# Practical applications of homomorphic encryption algorithms

cryptographyencryptionprivacysecurityvoting

It appears there there were interesting things going on in cryptography: the first homomorphic encryption scheme appeared recently (explanation, HT). Roughly speaking, it is a way of encoding `x` into `f(x)` such that you can compute `f(x+y)` easily knowing `f(x)` and `f(y)` even though you can't easily restore `x` and `y` (and same for `f(x*y)`).

What are practical applications for schemes of this type (once their security has been established)? To me, it appears they could make writing algorithms for manipulating private data much easier.

Here are my thoughts:

1. electronic voting
2. checking the integrity of private data
3. is there a chance that would help privacy in general?

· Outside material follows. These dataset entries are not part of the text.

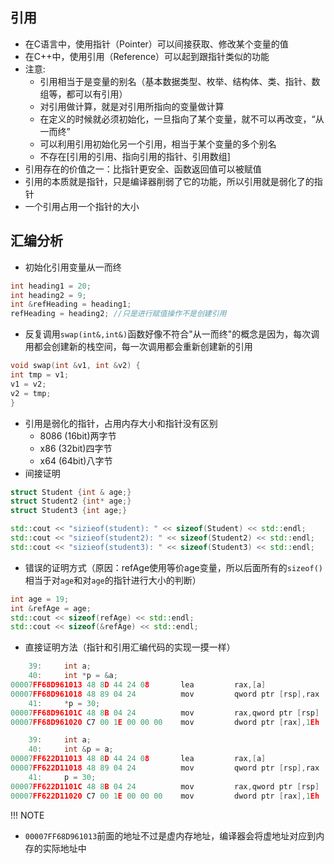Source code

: <!--
 * @Description:
 * @version:
 * @Author: colley
 * @Date: 2020-03-15 13:09:55
 * @LastEditors: colley
 * @LastEditTime: 2020-03-15 18:42:28
 -->
## 引用
- 在C语言中，使用指针（Pointer）可以间接获取、修改某个变量的值
- 在C++中，使用引用（Reference）可以起到跟指针类似的功能
- 注意:
    - 引用相当于是变量的别名（基本数据类型、枚举、结构体、类、指针、数组等，都可以有引用）
    - 对引用做计算，就是对引用所指向的变量做计算
    - 在定义的时候就必须初始化，一旦指向了某个变量，就不可以再改变，“从一而终”
    - 可以利用引用初始化另一个引用，相当于某个变量的多个别名
    - 不存在[引用的引用、指向引用的指针、引用数组]
- 引用存在的价值之一：比指针更安全、函数返回值可以被赋值
- 引用的本质就是指针，只是编译器削弱了它的功能，所以引用就是弱化了的指针
- 一个引用占用一个指针的大小

## 汇编分析
- 初始化引用变量从一而终
```c++
int heading1 = 20;
int heading2 = 9;
int &refHeading = heading1;
refHeading = heading2; //只是进行赋值操作不是创建引用
```
- 反复调用`swap(int&,int&)`函数好像不符合"从一而终"的概念是因为，每次调用都会创建新的栈空间，每一次调用都会重新创建新的引用
```c++
void swap(int &v1, int &v2) {
int tmp = v1;
v1 = v2;
v2 = tmp;
}
```
- 引用是弱化的指针，占用内存大小和指针没有区别
    - 8086 (16bit)两字节
    - x86 (32bit)四字节
    - x64 (64bit)八字节
- 间接证明
```c++
struct Student {int & age;}
struct Student2 {int* age;}
struct Student3 {int age;}

std::cout << "sizieof(student): " << sizeof(Student) << std::endl;
std::cout << "sizieof(student2): " << sizeof(Student2) << std::endl;
std::cout << "sizieof(student3): " << sizeof(Student3) << std::endl;
```
- 错误的证明方式（原因：refAge使用等价age变量，所以后面所有的`sizeof()`相当于对`age`和对`age`的指针进行大小的判断）
```c++
int age = 19;
int &refAge = age;
std::cout << sizeof(refAge) << std::endl;
std::cout << sizeof(&refAge) << std::endl;
```
- 直接证明方法（指针和引用汇编代码的实现一摸一样）
```c++
    39: 	int a;
    40: 	int *p = &a;
00007FF68D961013 48 8D 44 24 08       lea         rax,[a]
00007FF68D961018 48 89 04 24          mov         qword ptr [rsp],rax
    41: 	*p = 30;
00007FF68D96101C 48 8B 04 24          mov         rax,qword ptr [rsp]
00007FF68D961020 C7 00 1E 00 00 00    mov         dword ptr [rax],1Eh
```
```c++
    39: 	int a;
    40: 	int &p = a;
00007FF622D11013 48 8D 44 24 08       lea         rax,[a]
00007FF622D11018 48 89 04 24          mov         qword ptr [rsp],rax
    41: 	p = 30;
00007FF622D1101C 48 8B 04 24          mov         rax,qword ptr [rsp]
00007FF622D11020 C7 00 1E 00 00 00    mov         dword ptr [rax],1Eh
```

!!! NOTE

- `00007FF68D961013`前面的地址不过是虚内存地址，编译器会将虚地址对应到内存的实际地址中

Example: I have accounts with Banks A, B, C. Entity X wants to confirm I have more than \$1000 total; it would happily accept statements from Banks A, B, C or D, but unfortunately I don't have enough money in any single account. Bank A encrypts the info about my \$500 dollars with my public key; similarly, Banks B and C encrypt the info that I have \$200 and \$300 respectively. They send these data to X who adds them to some number which I demonstrate to be in fact encrypted \$1000 (by encrypting \$1000 with my public key and demonstrating that the result is the same). I have proved something without disclosing to `X` how much money I have in each account.

Another example: Good citizens X_1, … , X_n are teaming up to select one of two candidates, one of which is latte-drinking liberAl while another is a Bible-bearing gun lover (all names are fictional). They decide they want the voting to be private but quick. They send their votes in the vector format `(1, vote_A, vote_B, vote_None)` encrypted to the Election Commission which adds them publicly and obtains the result in the form `(count, count_A, count_B, count_None)`. After checking that `count = count_A + count_B + count_None`, the officials declare the victory of one of the candidates, after which the election is declared invalid by the judge for some reason unrelated to electronic voting and fought in the court for the next 10 years, but, hey, that's not my problem anyway.

Notes:
– I believe those particular example was possible with RSA even before, since it only requires homomorphicity in one operation. The hope is that we can have radically more interesting things with more operations — so, come up with examples!

• I would especially like to see answers containing code and/or developing frameworks that have a chance of being used in practice, the reason being SO is not a theoretical computer science discussion board.

• The homomorphic algorithm, to repeat what was said below in comments, allows to to create a program that would manage data without knowing them. Unfortunately, the types of programs are somewhat limited: you can't have `if (x=0) ...` because `x` is encrypted, and each step is very slow (there are some lattices involved).

#### Best Solution

Here's a wild shot in the dark:

We're thinking about protecting the plaintext from the person doing the computation on it. But what if the objective was to protect both the plaintext AND the algorithm?

Take, for example, MRI machines. The most expensive part of the MRI machine is the algorithm in which the machine analyzes the magnetic resonance data. Because of this, they are heavily protected by hardware devices designed to destroy the program before allowing itself to be examined by an untrusted party (or anyone for that matter).

If an MRI maker could centralize MRI data computing, it would be a fantastic reduction in risk of losing their algorithm. However, laws prevent them from accessing private patient data.

So! Homomorphic encryption allows this to happen where the patient data and the algorithm are both protected. The 'fully' homomorphic encryption (i.e. inducing a ring homomorphism onto the encrypted data) allows for a much more efficient and robust set of computations to operate on the data.